<<<<

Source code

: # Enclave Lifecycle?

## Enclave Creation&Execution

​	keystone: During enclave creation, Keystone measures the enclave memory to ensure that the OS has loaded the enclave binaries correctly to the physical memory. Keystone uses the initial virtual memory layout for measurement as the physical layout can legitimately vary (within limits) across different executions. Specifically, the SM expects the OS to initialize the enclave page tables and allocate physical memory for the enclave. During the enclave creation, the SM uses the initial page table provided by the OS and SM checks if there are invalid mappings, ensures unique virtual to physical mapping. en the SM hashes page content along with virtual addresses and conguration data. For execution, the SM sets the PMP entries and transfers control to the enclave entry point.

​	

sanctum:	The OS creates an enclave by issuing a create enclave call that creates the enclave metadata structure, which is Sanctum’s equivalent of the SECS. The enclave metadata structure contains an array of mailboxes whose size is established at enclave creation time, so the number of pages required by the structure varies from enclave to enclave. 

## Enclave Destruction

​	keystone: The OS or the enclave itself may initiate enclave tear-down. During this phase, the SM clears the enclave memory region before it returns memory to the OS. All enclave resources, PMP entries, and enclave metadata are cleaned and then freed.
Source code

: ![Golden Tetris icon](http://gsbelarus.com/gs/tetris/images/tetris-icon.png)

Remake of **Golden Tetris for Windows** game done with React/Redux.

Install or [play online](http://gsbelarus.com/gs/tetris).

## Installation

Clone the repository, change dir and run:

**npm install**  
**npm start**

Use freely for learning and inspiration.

>>>>

-- YOUR OBJECTIVE --
Check each line above for the word "http" and give the number of lines that have it, nothing else.

-- RESPONSE TO THIS EXERCISE --
2